In general, the application performs high-dimensional semantic representation on documents and queries based on a deep learning model (such as a BGE model), and can capture deep semantic association. First, a high-dimensional semantic vector is generated for a document and a query sentence in a knowledge base through a BGE model. These vectors represent the overall semantic features of the document and are not limited to keyword-level information. And then, calculating the similarity between the query vector and the document vector by using cosine similarity or Euclidean distance, and measuring the semantic correlation degree of the query vector and the document vector. In addition, the system employs FAISS-based vector index libraries to accelerate the vector retrieval process by clustering patches and efficient Approximate Nearest Neighbor (ANN) algorithms, encoding vectors into short codes by dividing the vector space into multiple subspaces and using quantization techniques in each subspace. During retrieval, nearest neighbors are approximately calculated by searching the short codes, so that the calculated amount is remarkably reduced, the retrieval process is accelerated, and the instantaneity and the accuracy of large-scale knowledge base retrieval are ensured.
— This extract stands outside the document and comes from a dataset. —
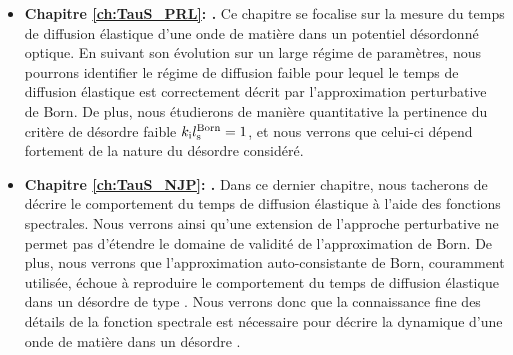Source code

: \begin{itemize}
\item[\textendash] \textbf{Chapitre \ref{ch:TauS_PRL}: {\hypersetup{linkcolor=black}}.} Ce chapitre se focalise sur la mesure du temps de diffusion élastique d'une onde de matière dans un potentiel désordonné optique. En suivant son évolution sur un large régime de paramètres, nous pourrons identifier le régime de diffusion faible pour lequel le temps de diffusion élastique est correctement décrit par l'approximation perturbative de Born. De plus, nous étudierons de manière quantitative la pertinence du critère de désordre faible $k_{\mathrm{i}}l_{\mathrm{s}}^{\mathrm{Born}}=1$, et nous verrons que celui-ci dépend fortement de la nature du désordre considéré. \\

\item[\textendash] \textbf{Chapitre \ref{ch:TauS_NJP}: {\hypersetup{linkcolor=black}}.} Dans ce dernier chapitre, nous tacherons de décrire le comportement du temps de diffusion élastique à l'aide des fonctions spectrales. Nous verrons ainsi qu'une extension de l'approche perturbative ne permet pas d'étendre le domaine de validité de l'approximation de Born. De plus, nous verrons que l'approximation auto-consistante de Born, couramment utilisée, échoue à reproduire le comportement du temps de diffusion élastique dans un désordre de type \speckle . Nous verrons donc que la connaissance fine des détails de la fonction spectrale est nécessaire pour décrire la dynamique d'une onde de matière dans un désordre \speckle .
\end{itemize}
And step S12, identifying the professional terms in the government affairs document by utilizing a target pre-training natural language processing model so as to acquire a corresponding identification result.
In the embodiment, before the special terms in the government affair public domain are identified by using a target pre-training natural language processing model, training an initial pre-training natural language processing model by using a target government affair public language corpus and a government affair public domain special word list to obtain a pre-training natural language processing model, wherein the government affair public domain special word list comprises political nouns, strategic nouns and policy terms, supplementing nouns in the government affair public domain special word list by using an external database to obtain a supplementing result, wherein the external database comprises government files, white paper books and policy documents, and training the pre-training natural language processing model by using the supplementing result to obtain the target pre-training natural language processing model. That is, the application adopts BERT (Bidirectional Encoder Representations from Transformers, bidirectional transducer model) model to carry out semantic analysis, and is specially used for identifying political nouns, strategic nouns and related terms in government documents. It should be noted that the present application adopts a large-scale pre-trained BERT model as a basic model, and makes it better understand the technical terms such as political terms, strategic terms, etc. related to the documents by Fine tuning (Fine-tuning) on the government document corpus in a specific field. The fine tuning process adjusts model parameters based on labeling data (e.g., labeling documents of labels such as political nouns, strategic terms, etc.) to suit the particular context of the government documents. And meanwhile, a word list special for the government and official document field is introduced, wherein the word list comprises political nouns, strategic nouns, policy terms and the like. The vocabulary encompasses not only common terms but also some political, economic terms of relative expertise and coldness. The introduction of the vocabulary can effectively improve the accuracy of noun recognition and help the BERT model to recognize special terms which are difficult to capture by some standard models.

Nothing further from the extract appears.